[Available data]

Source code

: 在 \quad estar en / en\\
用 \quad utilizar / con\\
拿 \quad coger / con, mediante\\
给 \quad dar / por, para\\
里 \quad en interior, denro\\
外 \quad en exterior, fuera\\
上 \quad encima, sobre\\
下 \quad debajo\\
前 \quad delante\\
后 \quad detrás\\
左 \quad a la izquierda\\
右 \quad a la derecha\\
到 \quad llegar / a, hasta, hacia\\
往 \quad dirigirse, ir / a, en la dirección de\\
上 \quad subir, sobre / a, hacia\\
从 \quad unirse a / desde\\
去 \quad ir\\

[/Available data]
[Available data]

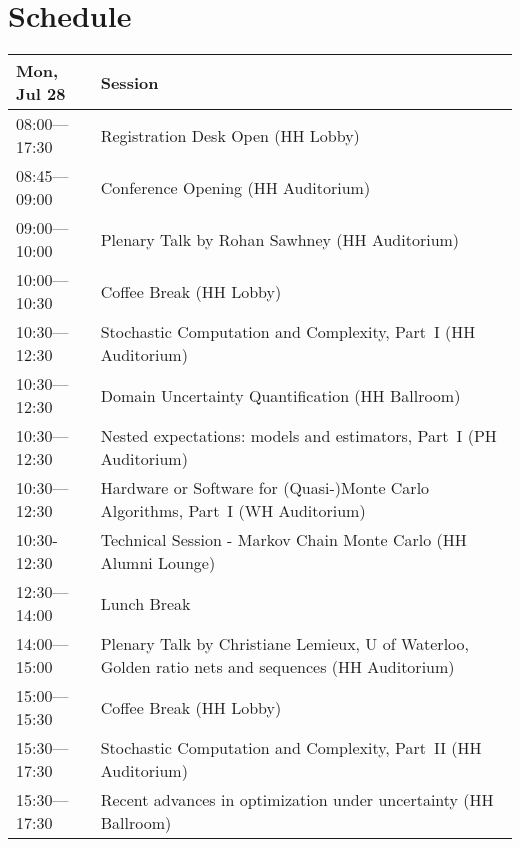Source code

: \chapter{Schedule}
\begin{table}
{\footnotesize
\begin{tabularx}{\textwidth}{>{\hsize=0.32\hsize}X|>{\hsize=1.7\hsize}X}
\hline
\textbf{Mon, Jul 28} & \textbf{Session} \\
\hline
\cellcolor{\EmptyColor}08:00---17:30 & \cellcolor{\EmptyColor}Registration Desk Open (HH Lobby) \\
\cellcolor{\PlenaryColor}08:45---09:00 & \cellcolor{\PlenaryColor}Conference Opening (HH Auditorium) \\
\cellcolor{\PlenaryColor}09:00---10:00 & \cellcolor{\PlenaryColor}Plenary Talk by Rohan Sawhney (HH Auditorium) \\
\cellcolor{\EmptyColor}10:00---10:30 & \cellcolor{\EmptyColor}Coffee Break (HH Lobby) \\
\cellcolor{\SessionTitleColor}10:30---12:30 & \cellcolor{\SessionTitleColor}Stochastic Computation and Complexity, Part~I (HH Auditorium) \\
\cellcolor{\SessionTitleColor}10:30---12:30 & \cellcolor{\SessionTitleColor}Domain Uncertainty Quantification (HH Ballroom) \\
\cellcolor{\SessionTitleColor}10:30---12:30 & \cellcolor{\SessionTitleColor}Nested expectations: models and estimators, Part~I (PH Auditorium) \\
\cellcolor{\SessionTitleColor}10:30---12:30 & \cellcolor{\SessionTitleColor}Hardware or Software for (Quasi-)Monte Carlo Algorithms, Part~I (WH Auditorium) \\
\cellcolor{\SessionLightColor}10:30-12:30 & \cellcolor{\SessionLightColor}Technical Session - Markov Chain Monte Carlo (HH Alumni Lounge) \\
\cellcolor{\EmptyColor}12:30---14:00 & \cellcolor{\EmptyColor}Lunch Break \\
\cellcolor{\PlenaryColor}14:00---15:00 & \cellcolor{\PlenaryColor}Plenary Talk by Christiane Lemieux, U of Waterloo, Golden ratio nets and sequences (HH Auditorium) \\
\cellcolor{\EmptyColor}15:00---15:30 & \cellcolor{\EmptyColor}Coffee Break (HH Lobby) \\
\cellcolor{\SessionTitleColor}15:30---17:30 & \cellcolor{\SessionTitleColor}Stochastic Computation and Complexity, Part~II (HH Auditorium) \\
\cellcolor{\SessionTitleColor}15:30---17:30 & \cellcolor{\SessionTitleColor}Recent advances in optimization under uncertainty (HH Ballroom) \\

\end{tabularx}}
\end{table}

[/Available data]

> Work task: Only the lines above from the one with "给 \quad dar / por, para\\" up to and including the one with "去 \quad ir\\" should be repeated, exactly as written.

> Result of this task:
给 \quad dar / por, para\\
里 \quad en interior, denro\\
外 \quad en exterior, fuera\\
上 \quad encima, sobre\\
下 \quad debajo\\
前 \quad delante\\
后 \quad detrás\\
左 \quad a la izquierda\\
右 \quad a la derecha\\
到 \quad llegar / a, hasta, hacia\\
往 \quad dirigirse, ir / a, en la dirección de\\
上 \quad subir, sobre / a, hacia\\
从 \quad unirse a / desde\\
去 \quad ir\\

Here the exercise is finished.